- _Task objective_
Retype every line from the top of the entries down to the one with "Weitere mögliche Befehle", both included, and skip the pictures.

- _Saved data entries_

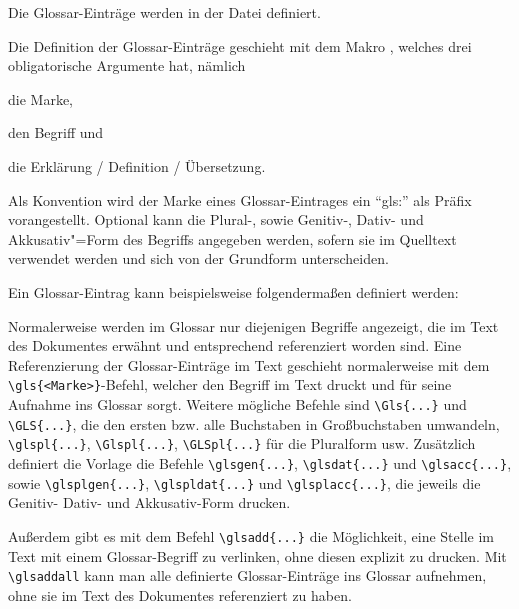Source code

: Die Glossar-Einträge werden in der Datei   definiert.

Die Definition der Glossar-Einträge geschieht mit dem Makro ,
welches drei obligatorische Argumente hat, nämlich
\begin{itemize*}
\item die Marke,
\item den Begriff und
\item die Erklärung / Definition / Übersetzung.
\end{itemize*}
Als Konvention wird der Marke eines Glossar-Eintrages ein \enquote{gls:} als Präfix vorangestellt.
Optional kann die Plural-, sowie Genitiv-, Dativ- und Akkusativ"=Form des Begriffs angegeben werden,
sofern sie im Quelltext verwendet werden und sich von der Grundform unterscheiden.

Ein Glossar-Eintrag kann beispielsweise folgendermaßen definiert werden:
\begin{latex}[caption={Definition eines Glossar-Eintrages},label={lst:GlossEntry}]
\end{latex}

Normalerweise werden im Glossar nur diejenigen Begriffe angezeigt,
die im Text des Dokumentes erwähnt und entsprechend referenziert worden sind.
Eine Referenzierung der Glossar-Einträge im Text geschieht normalerweise mit dem
\lstinline|\gls{<Marke>}|-Befehl,
welcher den Begriff im Text druckt und für seine Aufnahme ins Glossar sorgt.
Weitere mögliche Befehle sind \lstinline|\Gls{...}| und \lstinline|\GLS{...}|,
die den ersten bzw. alle Buchstaben in Großbuchstaben umwandeln,
\lstinline|\glspl{...}|, \lstinline|\Glspl{...}|, \lstinline|\GLSpl{...}|
für die Pluralform usw.
Zusätzlich definiert die Vorlage die Befehle
\lstinline|\glsgen{...}|, \lstinline|\glsdat{...}| und \lstinline|\glsacc{...}|,
sowie
\lstinline|\glsplgen{...}|, \lstinline|\glspldat{...}| und \lstinline|\glsplacc{...}|,
die jeweils die Genitiv- Dativ- und Akkusativ-Form drucken.

Außerdem gibt es mit dem Befehl \lstinline|\glsadd{...}| die Möglichkeit,
eine Stelle im Text mit einem Glossar-Begriff zu verlinken, ohne diesen explizit zu drucken.
Mit \lstinline|\glsaddall| kann man alle definierte Glossar-Einträge ins Glossar aufnehmen,
ohne sie im Text des Dokumentes referenziert zu haben.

- _Problem solution_
Source code

: Die Glossar-Einträge werden in der Datei   definiert.

Die Definition der Glossar-Einträge geschieht mit dem Makro ,
welches drei obligatorische Argumente hat, nämlich
\begin{itemize*}
\item die Marke,
\item den Begriff und
\item die Erklärung / Definition / Übersetzung.
\end{itemize*}
Als Konvention wird der Marke eines Glossar-Eintrages ein \enquote{gls:} als Präfix vorangestellt.
Optional kann die Plural-, sowie Genitiv-, Dativ- und Akkusativ"=Form des Begriffs angegeben werden,
sofern sie im Quelltext verwendet werden und sich von der Grundform unterscheiden.

Ein Glossar-Eintrag kann beispielsweise folgendermaßen definiert werden:
\begin{latex}[caption={Definition eines Glossar-Eintrages},label={lst:GlossEntry}]
\end{latex}

Normalerweise werden im Glossar nur diejenigen Begriffe angezeigt,
die im Text des Dokumentes erwähnt und entsprechend referenziert worden sind.
Eine Referenzierung der Glossar-Einträge im Text geschieht normalerweise mit dem
\lstinline|\gls{<Marke>}|-Befehl,
welcher den Begriff im Text druckt und für seine Aufnahme ins Glossar sorgt.
Weitere mögliche Befehle sind \lstinline|\Gls{...}| und \lstinline|\GLS{...}|,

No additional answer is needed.